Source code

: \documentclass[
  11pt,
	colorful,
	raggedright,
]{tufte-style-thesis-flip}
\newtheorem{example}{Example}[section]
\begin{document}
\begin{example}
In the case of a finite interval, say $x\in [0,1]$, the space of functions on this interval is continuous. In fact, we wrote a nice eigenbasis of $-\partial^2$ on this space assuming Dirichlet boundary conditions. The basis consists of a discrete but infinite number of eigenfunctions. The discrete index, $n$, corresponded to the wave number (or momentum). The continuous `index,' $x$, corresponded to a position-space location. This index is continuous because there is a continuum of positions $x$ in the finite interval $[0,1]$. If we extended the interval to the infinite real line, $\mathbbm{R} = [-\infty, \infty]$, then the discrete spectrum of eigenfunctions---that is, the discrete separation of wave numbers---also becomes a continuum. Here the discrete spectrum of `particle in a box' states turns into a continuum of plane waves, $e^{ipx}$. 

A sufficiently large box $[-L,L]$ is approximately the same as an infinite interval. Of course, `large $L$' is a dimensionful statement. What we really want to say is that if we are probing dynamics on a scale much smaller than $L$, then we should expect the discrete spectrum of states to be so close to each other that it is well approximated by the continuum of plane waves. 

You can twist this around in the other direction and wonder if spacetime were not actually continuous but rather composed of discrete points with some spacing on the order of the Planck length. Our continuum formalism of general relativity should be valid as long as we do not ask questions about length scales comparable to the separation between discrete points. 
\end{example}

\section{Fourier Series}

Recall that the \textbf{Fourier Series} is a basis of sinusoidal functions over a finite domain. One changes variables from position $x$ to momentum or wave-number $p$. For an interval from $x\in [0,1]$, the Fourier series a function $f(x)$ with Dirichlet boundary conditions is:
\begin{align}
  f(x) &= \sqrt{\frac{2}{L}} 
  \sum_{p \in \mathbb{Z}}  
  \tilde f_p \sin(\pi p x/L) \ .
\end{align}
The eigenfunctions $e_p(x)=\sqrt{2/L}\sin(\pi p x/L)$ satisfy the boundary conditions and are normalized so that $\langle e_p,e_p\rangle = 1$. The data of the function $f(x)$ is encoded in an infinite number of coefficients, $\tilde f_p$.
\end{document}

Work instruction ▸ Wherever the string "tilde" appears in a line of the records, copy that line.

Completed task ▸
  \tilde f_p \sin(\pi p x/L) \ .
The eigenfunctions $e_p(x)=\sqrt{2/L}\sin(\pi p x/L)$ satisfy the boundary conditions and are normalized so that $\langle e_p,e_p\rangle = 1$. The data of the function $f(x)$ is encoded in an infinite number of coefficients, $\tilde f_p$.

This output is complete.